I didn’t have to worry, as everyone assumed we were a couple.
We laughed the first few times hotel staff mistakenly called us “Mr. and Mrs. Serritella.”
We felt like spies going undercover as husband and wife, like Mr. and Mrs. Smith, but with less sexual tension.
But a few days in, we realized our cover story was less hottest-married-people-alive and more slightly-out-of-shape couple on the verge of divorce.
We were constantly making the staff uncomfortable with our unhappily-ever-after requests. I get up earlier than he does, so I’d eat breakfast alone, correcting their table-for-two settings to uno.
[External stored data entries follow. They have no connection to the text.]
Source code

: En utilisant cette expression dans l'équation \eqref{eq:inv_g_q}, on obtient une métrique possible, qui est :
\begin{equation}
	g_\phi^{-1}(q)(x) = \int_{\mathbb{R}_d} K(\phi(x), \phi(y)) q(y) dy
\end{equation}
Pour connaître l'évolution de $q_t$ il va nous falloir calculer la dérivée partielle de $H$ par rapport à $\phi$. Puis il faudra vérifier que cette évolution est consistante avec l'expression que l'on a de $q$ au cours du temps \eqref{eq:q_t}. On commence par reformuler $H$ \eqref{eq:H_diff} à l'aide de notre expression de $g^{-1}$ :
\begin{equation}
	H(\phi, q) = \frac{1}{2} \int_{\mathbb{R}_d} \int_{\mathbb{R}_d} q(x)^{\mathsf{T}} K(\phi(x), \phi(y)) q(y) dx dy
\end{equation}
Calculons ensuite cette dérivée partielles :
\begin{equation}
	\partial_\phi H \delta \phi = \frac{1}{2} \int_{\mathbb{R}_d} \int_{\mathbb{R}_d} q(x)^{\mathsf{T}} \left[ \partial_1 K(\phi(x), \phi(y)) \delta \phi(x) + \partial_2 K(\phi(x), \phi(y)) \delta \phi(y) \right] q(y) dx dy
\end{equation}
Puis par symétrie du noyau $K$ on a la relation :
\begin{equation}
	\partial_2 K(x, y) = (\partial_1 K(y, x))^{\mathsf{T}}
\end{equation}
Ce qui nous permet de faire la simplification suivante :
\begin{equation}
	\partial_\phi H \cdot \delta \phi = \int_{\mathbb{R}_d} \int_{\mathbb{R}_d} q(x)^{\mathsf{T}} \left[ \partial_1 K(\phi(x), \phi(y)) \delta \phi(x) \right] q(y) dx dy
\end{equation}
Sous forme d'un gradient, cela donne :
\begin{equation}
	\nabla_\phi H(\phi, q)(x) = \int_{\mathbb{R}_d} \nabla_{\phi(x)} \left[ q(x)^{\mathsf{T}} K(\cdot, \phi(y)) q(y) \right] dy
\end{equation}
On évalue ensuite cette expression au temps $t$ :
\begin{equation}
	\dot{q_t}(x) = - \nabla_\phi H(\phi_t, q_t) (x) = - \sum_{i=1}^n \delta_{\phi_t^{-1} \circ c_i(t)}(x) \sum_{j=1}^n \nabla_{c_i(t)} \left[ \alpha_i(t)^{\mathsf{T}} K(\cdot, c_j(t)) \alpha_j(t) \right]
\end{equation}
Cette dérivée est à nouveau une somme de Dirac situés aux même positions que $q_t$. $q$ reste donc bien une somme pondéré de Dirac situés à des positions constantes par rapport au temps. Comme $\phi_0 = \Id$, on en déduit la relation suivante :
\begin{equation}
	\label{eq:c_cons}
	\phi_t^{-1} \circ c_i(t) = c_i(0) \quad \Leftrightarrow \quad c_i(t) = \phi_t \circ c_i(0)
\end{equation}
We often requested pool chairs in separate areas, shade for him, sun for me.
We both asked whether dishes were spicy, but only because he prefers it mild, and I like it hot.
When a staff member caught us taking photos of each other and offered to take one of us together, we politely declined.
No thanks — these pics are for our dating apps.
Sometimes the hetero-normative bias worked in my favor, like with the issue of paying.
After my friend had to ask for another dinner bill (handed only to him) to be split on our separate rooms, he lamented, “They think I’m a jerk.”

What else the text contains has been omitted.